[Exercise instructions]
Scan the data below and state how many of its lines contain the word "list", giving only the figure.

↓

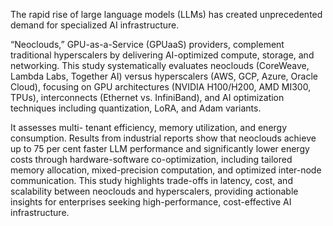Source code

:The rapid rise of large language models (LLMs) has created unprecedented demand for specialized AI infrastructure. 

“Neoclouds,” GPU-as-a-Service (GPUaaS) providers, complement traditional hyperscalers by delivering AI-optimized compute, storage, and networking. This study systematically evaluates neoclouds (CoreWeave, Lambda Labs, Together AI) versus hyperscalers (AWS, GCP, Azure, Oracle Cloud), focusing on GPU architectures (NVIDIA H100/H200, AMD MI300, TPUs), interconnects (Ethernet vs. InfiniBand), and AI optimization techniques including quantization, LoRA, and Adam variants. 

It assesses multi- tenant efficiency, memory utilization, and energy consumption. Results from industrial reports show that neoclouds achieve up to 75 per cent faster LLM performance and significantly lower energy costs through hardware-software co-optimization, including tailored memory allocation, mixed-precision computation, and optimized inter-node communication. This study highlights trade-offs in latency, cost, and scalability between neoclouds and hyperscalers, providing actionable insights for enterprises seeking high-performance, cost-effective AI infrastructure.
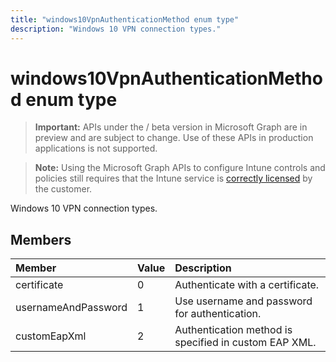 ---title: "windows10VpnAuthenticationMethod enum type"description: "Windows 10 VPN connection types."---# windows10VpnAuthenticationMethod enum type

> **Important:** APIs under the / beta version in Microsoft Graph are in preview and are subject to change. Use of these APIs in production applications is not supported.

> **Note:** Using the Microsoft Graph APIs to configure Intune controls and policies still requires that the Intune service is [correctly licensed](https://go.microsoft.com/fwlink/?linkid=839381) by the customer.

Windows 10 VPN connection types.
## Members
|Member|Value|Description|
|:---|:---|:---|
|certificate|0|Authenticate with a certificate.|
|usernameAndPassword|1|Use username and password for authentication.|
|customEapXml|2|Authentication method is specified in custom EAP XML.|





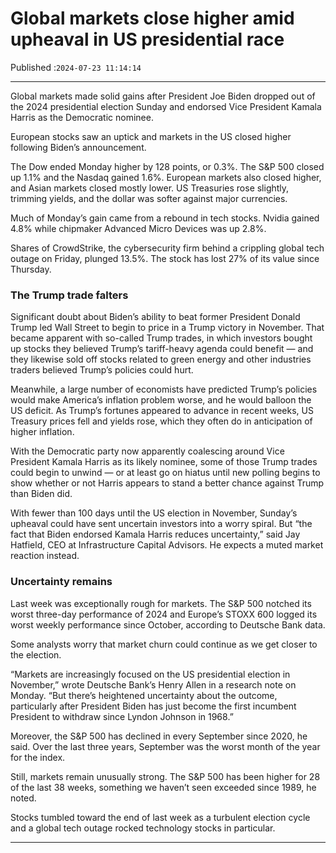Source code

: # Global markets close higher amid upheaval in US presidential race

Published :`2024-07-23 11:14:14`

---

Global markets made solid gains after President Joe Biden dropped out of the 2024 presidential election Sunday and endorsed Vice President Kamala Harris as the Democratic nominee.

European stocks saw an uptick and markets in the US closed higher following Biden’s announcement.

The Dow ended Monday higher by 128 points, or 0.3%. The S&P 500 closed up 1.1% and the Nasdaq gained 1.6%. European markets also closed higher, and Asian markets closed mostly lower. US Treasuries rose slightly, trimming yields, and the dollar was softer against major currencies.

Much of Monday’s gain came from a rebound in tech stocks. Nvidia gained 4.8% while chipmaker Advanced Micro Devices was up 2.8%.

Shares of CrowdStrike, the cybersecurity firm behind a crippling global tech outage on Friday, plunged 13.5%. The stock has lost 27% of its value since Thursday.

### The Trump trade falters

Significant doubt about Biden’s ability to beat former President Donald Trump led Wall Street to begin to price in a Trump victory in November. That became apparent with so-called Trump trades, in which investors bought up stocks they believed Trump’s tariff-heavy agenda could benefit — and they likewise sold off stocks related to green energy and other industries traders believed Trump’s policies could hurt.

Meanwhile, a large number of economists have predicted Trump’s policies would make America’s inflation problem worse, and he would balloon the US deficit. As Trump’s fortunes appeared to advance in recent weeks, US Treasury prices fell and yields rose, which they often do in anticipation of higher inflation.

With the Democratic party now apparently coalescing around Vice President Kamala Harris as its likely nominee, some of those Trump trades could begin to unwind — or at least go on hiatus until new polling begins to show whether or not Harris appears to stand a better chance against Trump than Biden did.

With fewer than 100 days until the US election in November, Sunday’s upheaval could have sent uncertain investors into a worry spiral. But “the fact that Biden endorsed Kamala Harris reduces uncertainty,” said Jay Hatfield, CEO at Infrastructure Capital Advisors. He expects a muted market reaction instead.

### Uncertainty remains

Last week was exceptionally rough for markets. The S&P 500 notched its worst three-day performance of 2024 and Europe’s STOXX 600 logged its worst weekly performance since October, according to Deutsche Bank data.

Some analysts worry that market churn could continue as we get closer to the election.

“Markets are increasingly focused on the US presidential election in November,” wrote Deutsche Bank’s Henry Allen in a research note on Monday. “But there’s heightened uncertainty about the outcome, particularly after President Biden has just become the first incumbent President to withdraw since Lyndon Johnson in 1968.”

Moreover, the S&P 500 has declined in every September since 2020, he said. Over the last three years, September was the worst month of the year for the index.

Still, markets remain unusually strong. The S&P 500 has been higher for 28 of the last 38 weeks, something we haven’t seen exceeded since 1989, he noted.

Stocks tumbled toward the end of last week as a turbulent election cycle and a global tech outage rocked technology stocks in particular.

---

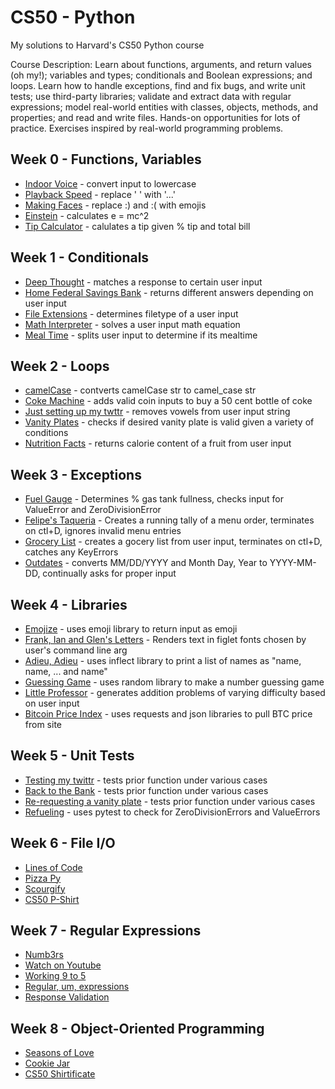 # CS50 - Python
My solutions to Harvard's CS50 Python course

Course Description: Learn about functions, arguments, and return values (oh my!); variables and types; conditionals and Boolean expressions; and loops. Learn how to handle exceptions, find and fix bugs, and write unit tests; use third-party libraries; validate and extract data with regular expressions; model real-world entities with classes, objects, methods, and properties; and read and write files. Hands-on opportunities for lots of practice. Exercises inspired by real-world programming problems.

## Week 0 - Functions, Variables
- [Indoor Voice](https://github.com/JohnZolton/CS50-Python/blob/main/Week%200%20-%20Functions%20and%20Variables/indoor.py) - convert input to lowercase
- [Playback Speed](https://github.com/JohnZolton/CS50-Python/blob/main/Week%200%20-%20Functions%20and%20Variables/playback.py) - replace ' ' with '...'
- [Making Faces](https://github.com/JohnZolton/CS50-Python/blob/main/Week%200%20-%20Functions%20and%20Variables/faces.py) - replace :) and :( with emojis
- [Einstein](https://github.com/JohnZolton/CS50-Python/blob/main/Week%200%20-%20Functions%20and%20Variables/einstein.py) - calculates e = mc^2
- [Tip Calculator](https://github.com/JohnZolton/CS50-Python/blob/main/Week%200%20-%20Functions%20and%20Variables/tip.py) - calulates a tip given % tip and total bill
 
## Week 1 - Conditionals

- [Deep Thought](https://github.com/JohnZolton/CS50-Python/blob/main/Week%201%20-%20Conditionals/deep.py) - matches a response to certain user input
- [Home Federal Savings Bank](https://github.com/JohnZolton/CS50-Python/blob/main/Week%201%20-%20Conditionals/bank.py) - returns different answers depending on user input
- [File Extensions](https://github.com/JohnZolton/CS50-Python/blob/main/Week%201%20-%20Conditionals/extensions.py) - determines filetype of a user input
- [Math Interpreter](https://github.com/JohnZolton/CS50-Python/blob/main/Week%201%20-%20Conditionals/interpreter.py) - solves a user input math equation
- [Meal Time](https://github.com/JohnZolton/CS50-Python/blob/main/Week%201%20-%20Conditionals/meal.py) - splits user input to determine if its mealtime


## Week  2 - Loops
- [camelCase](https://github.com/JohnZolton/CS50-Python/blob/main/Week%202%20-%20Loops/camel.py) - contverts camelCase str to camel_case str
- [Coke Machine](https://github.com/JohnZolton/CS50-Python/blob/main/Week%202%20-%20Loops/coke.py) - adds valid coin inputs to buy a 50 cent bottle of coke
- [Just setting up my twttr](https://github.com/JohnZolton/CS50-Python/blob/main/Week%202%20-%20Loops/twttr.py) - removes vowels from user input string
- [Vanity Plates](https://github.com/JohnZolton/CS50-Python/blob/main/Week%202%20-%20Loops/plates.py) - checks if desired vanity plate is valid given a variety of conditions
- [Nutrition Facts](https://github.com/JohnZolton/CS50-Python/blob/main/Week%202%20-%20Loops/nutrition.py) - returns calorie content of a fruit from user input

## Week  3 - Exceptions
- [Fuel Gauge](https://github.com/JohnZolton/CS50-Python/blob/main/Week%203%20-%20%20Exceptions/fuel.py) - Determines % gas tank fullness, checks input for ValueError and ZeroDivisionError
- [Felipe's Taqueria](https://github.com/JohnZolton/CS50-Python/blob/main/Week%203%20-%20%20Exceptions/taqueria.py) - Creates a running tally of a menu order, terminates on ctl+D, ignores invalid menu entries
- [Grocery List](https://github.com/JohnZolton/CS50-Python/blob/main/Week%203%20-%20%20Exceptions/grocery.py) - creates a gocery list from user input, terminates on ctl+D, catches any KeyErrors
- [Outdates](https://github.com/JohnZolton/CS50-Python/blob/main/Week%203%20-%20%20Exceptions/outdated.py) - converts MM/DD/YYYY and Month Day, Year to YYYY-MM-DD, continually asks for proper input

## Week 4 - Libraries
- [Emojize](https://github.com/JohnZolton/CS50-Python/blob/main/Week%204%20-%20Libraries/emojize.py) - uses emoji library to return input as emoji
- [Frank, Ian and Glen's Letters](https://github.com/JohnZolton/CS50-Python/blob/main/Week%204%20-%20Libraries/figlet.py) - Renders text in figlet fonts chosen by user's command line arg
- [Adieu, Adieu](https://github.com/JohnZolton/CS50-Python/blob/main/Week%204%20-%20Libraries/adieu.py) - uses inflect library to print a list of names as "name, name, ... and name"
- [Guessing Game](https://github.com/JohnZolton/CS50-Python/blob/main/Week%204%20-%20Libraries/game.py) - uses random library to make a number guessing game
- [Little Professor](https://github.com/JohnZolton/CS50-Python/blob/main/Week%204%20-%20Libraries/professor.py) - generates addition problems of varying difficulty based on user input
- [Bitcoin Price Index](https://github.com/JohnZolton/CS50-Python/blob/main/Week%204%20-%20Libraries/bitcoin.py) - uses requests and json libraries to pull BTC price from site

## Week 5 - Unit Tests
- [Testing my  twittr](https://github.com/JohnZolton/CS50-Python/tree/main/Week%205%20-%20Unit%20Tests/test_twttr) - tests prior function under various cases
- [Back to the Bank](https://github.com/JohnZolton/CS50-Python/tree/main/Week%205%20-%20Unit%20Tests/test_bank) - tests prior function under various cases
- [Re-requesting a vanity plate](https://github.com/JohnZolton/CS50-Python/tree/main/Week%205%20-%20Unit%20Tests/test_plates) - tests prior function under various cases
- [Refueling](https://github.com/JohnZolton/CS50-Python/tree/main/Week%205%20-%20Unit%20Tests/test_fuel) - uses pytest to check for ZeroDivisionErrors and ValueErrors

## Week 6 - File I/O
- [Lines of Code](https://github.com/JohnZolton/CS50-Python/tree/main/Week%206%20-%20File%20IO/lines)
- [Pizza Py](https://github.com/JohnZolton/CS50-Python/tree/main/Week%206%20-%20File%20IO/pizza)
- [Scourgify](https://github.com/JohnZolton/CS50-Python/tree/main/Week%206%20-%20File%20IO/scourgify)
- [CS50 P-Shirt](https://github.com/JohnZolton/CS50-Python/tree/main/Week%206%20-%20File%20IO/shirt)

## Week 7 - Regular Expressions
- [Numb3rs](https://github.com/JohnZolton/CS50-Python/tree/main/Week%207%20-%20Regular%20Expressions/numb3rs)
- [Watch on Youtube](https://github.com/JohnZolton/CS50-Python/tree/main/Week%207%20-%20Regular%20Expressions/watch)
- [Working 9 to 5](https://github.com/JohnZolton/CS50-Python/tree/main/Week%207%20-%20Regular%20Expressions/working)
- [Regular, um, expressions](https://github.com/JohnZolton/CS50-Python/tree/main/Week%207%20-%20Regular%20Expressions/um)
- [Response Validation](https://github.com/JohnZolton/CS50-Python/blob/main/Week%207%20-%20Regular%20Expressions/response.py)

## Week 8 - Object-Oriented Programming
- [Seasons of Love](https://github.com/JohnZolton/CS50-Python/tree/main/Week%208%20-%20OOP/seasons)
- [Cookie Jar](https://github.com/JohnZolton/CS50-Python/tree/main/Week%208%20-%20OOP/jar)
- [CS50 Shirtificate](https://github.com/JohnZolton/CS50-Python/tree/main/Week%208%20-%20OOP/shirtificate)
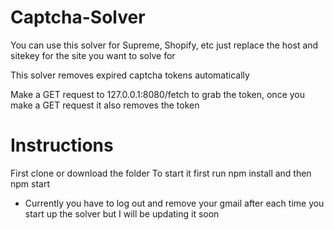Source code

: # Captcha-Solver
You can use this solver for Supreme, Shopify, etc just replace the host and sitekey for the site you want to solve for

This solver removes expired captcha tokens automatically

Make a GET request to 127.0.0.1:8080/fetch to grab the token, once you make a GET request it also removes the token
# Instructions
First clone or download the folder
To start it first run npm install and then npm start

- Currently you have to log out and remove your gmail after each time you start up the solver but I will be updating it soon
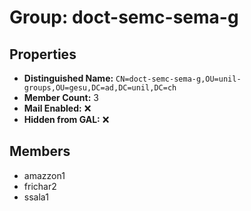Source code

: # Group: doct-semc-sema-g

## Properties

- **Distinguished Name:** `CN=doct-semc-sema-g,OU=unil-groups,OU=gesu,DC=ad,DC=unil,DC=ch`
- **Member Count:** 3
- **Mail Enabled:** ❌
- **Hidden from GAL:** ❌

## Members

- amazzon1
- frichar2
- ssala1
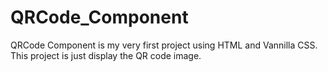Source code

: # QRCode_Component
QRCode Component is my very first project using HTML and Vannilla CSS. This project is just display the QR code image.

↑

[Response below]
2